Literature DB >> 8756482

Accelerated deamination of cytosine residues in UV-induced cyclobutane pyrimidine dimers leads to CC-->TT transitions.

W Peng1, B R Shaw.   

Abstract

The rate of UV-induced deamination of cytosine to uracil at a specific site in double-stranded (ds) DNA was monitored using a genetic reversion assay. M13mp2C141 ds DNA was exposed to 160 J/m2 UV (254 nm), incubated at 37 degrees C, pH 7.4, for various time intervals to allow for deamination, and treated with Escherichia coli photolyase in the presence of 365 nm light to reverse cyclobutane-type pyrimidine dimers. Upon transfection into uracil-glycosylase deficient (ung-) E. coli cells, the mutation (i.e., reversion) frequencies in the CCCC target sequence increased greatly with post-UV time of incubation at 37 degrees C, nearly doubling every day that the DNA had been held at 37 degrees C. After 8 days, the reversion frequencies had increased by two orders of magnitude upon transfection into ung- cells, relative to isogenic ung+ cells, indicating that most of the mutations arising in UV/photolyase-treated ds DNA were C-->T mutations mediated by a uracil intermediate.
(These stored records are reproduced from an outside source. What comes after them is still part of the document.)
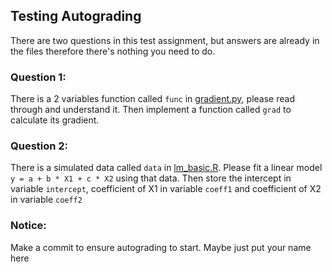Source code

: ## Testing Autograding

There are two questions in this test assignment, but answers are already in the files therefore there's nothing you need to do.

### Question 1:
There is a 2 variables function called `func` in [gradient.py](https://github.com/bhtang127/testAutograd/blob/main/gradient.py), please read through and understand it.
Then implement a function called `grad` to calculate its gradient.

### Question 2:
There is a simulated data called `data` in [lm_basic.R](https://github.com/bhtang127/testAutograd/blob/main/lm_basic.R).
Please fit a linear model `y = a + b * X1 + c * X2` using that data. Then store the intercept in variable `intercept`, coefficient of X1 in variable `coeff1` and coefficient of X2 in variable `coeff2`

### Notice:
Make a commit to ensure autograding to start. Maybe just put your name here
Sequencing of the revertants revealed that all mutations were single C-->T or tandem double CC-->TT mutations. An increasing percentage of tandem double CC-->TT mutations was found with longer post-UV incubation times, yet none occurred if the post-UV delay time step was omitted before photoreversal. After a 4-day delay between UV and photoreversal at 37 degrees C, greater than 84% of the total revertants had tandem double CC-->TT mutations. Thus, the generation of a tandem double mutation is a time-dependent process that arises in DNA after the initial UV exposure. The rate of appearance (with a pseudo-first-order rate constant ca. 10(-6) s-1) of tandem double mutations during incubation of UV-irradiated DNA is inconsistent with two random, independently occurring mutational events and suggests a concerted deamination of both residues in a tandem cytosine pyrimidine (C < > C) dimer. Considering that deamination in a C < > C dimer occurred here with a half-life of ca. 5 days, in contrast to the measured half-life of ca. 20,000 years for spontaneous (non-UV-treated) cytosine deamination for the same target, these studies show that the formation of pyrimidine dimers in DNA increases the rate of deamination by six orders of magnitude, leading to the accelerated formation of single C-->T and tandem double CC-->TT mutations.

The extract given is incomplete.